Wrassman U.S. Pat. No. 4,501,047 discloses a process in which
agglomerates of Kevlar and other fibers are separated into discrete
fibers by resilient contact with a series of blades which have
pick-like or pointed tips. The process is performed in a continuous
airstream that carries the separated fibers to an outlet.
So-called "refiners" are well known for treating fibers to give
them some of the properties needed for the manufacture of pulp or
paper. In these devices, the fibers or particles are suspended in
water and subjected to a shearing or cutting action under pressure,
usually between a cone and plug or between disks. Refining is
usually a continuous operation; a beater, which is a machine fitted
with a bed-plate and a roll, is usually used for batch operations.
By way of example, such devices are produced by Bolton-Emerson Inc.
of Lawrence, Mass., and Beloit Corp. of Pittsfield, Mass.
"Beating and Refining-Equipment", an article by Donald W. Danforth
of Bolton-Emerson, Inc., contains a summary of techniques and
equipment for treating fibers for the manufacture of paper and
paperboard.
"ISO Standards Handbook 23 - Paper Board and Pulps", 1984, briefly
describes "refiners" and "beaters" for the treatment of fibrous
materials.
Unsuccessful Efforts to Fibrillate Staple Fibers
The initial attempts to use a commercially available acrylic staple
fiber made by BASF were unsuccessful inasmuch as preforms could not
be produced; the preformed composite was not sufficiently durable
to enable it to be transferred from the preforming mold to the mold
wherein final pressing is carried out. Efforts to overcome this
problem by crimping and dry grinding in an attrition mill were
unsuccessful. A minor degree of fibrillation was eventually
achieved, but it was inadequate for preforming friction
materials.
The previously-identified Creslan T-98 acrylic fiber produced by
American Cyanamid contains included water which presumably would
make it easier to fibrillate. I approached several commercial
refiner manufacturers with a view to fibrillating this material, in
the hope that it might be refined in a manner similar to paper
making fibers. Attempts were made to fibrillate it in several
different types of refiners and beaters, including commercial
refining machines made by Beloit and Bolton-Emerson, already
identified.
The comparative degree of fibrillation achieved by a specific
process can be effectively observed by examining the fibers under
magnification of 100x or more, with a scanning electron microscope.

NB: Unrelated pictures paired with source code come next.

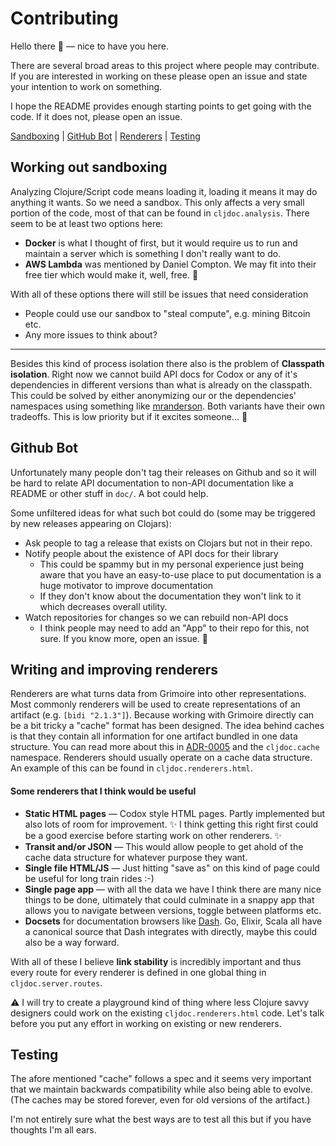 # Contributing

Hello there :wave: — nice to have you here.

There are several broad areas to this project where people may contribute. If you are interested in working on these please open an issue and state your intention to work on something.

I hope the README provides enough starting points to get going with the code. If it does not, please open an issue.

[Sandboxing](#working-out-sandboxing) | [GitHub Bot](#github-bot) | [Renderers](#writing-and-improving-renderers) | [Testing](#testing)

## Working out sandboxing

Analyzing Clojure/Script code means loading it, loading it means it may do anything it wants. So we need a sandbox. This only affects a very small portion of the code, most of that can be found in `cljdoc.analysis`. There seem to be at least two options here:
- **Docker** is what I thought of first, but it would require us to run and maintain a server which is something I don't really want to do.
- **AWS Lambda** was mentioned by Daniel Compton. We may fit into their free tier which would make it, well, free. :slightly_smiling_face:

With all of these options there will still be issues that need consideration
- People could use our sandbox to "steal compute", e.g. mining Bitcoin etc.
- Any more issues to think about?

---

Besides this kind of process isolation there also is the problem of **Classpath isolation**. Right now we cannot build API docs for Codox or any of it's dependencies in different versions than what is already on the classpath. This could be solved by either anonymizing our or the dependencies' namespaces using something like [mranderson](https://github.com/benedekfazekas/mranderson). Both variants have their own tradeoffs. This is low priority but if it excites someone... :rocket:

## Github Bot

Unfortunately many people don't tag their releases on Github and so it will be hard to relate API documentation to non-API documentation like a README or other stuff in `doc/`. A bot could help.

Some unfiltered ideas for what such bot could do (some may be triggered by new releases appearing on Clojars):

- Ask people to tag a release that exists on Clojars but not in their repo.
- Notify people about the existence of API docs for their library
  - This could be spammy but in my personal experience just being aware that you have an easy-to-use place to put documentation is a huge motivator to improve documentation
  - If they don't know about the documentation they won't link to it which decreases overall utility.
- Watch repositories for changes so we can rebuild non-API docs
  - I think people may need to add an "App" to their repo for this, not sure. If you know more, open an issue. :raised_hands:


## Writing and improving renderers
Renderers are what turns data from Grimoire into other representations. Most commonly renderers will be used to create representations of an artifact (e.g. `[bidi "2.1.3"]`). Because working with Grimoire directly can be a bit tricky a "cache" format has been designed. The idea behind caches is that they contain all information for one artifact bundled in one data structure. You can read more about this in [ADR-0005](doc/adr/0005-implement-minimal-api-abstracting-grimoire.md) and the `cljdoc.cache` namespace. Renderers should usually operate on a cache data structure. An example of this can be found in `cljdoc.renderers.html`.

#### Some renderers that I think would be useful
- **Static HTML pages** — Codox style HTML pages. Partly implemented but also lots of room for improvement. :sparkles: I think getting this right first could be a good exercise before starting work on other renderers. :sparkles:
- **Transit and/or JSON** — This would allow people to get ahold of the cache data structure for whatever purpose they want.
- **Single file HTML/JS** — Just hitting "save as" on this kind of page could be useful for long train rides :-)
- **Single page app** — with all the data we have I think there are many nice things to be done, ultimately that could culminate in a snappy app that allows you to navigate between versions, toggle between platforms etc.
- **Docsets** for documentation browsers like [Dash](https://kapeli.com/dash). Go, Elixir, Scala all have a canonical source that Dash integrates with directly, maybe this could also be a way forward.

With all of these I believe **link stability** is incredibly important and thus every route for every renderer is defined in one global thing in `cljdoc.server.routes`.

:warning: I will try to create a playground kind of thing where less Clojure savvy designers could work on the existing `cljdoc.renderers.html` code. Let's talk before you put any effort in working on existing or new renderers.

## Testing

The afore mentioned "cache" follows a spec and it seems very important that we maintain backwards compatibility while also being able to evolve. (The caches may be stored forever, even for old versions of the artifact.)

I'm not entirely sure what the best ways are to test all this but if you have thoughts I'm all ears.
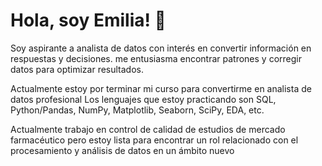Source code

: # Hola, soy Emilia!  👋

Soy aspirante a analista de datos con interés en convertir información en respuestas y decisiones.
me entusiasma encontrar patrones y corregir datos para optimizar resultados. 

Actualmente estoy por terminar mi curso para convertirme en analista de datos profesional
Los lenguajes que estoy practicando son SQL, Python/Pandas, NumPy, Matplotlib, Seaborn, SciPy, EDA, etc.

Actualmente trabajo en control de calidad de estudios de mercado farmacéutico pero estoy lista para encontrar un rol relacionado con el procesamiento y análisis de datos en un ámbito nuevo
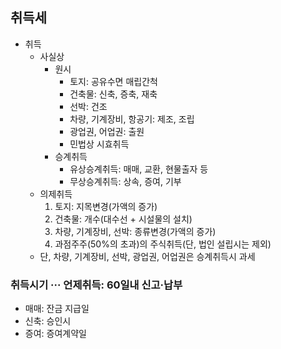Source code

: ## 취득세
- 취득
    - 사실상 
        - 원시
            - 토지: 공유수면 매립간척
            - 건축물: 신축, 증축, 재축
            - 선박: 건조
            - 차량, 기계장비, 항공기: 제조, 조립
            - 광업권, 어업권: 출원
            - 민법상 시효취득
        - 승계취득
            - 유상승계취득: 매매, 교환, 현물출자 등
            - 무상승계취득: 상속, 증여, 기부
    - 의제취득
        1. 토지: 지목변경(가액의 증가)
        2. 건축물: 개수(대수선 + 시설물의 설치)
        3. 차량, 기계장비, 선박: 종류변경(가액의 증가)
        4. 과점주주(50%의 초과)의 주식취득(단, 법인 설립시는 제외)
    - 단, 차량, 기계장비, 선박, 광업권, 어업권은 승계취득시 과세
### 취득시기 ··· 언제취득: 60일내 신고·납부
- 매매: 잔금 지급일
- 신축: 승인시
- 증여: 증여계약일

Some fibers which appear to be fibrillated when examined by the
unaided eye, can be seen under such magnification to be only poorly
fibrillated or even degraded. (As used herein "fibrillated" means
that much smaller diameter branches or fibrils are split
longitudinally from the main larger diameter stem or trunk; the
fibrils are long and tangled but most remain attached to the trunk
at one end.) A more pragmatic test of the degree of fibrillation is
to incorporate the fiber in a friction composite and observe the
degree of green strength it imparts to a pre-form.
As shown hereinafter, no useful fibrillation could be achieved for
many materials, and even the preferred form of fibers used in this
invention could not be effectively fibrillated in commercial
refiners, but only by the new method I have discovered.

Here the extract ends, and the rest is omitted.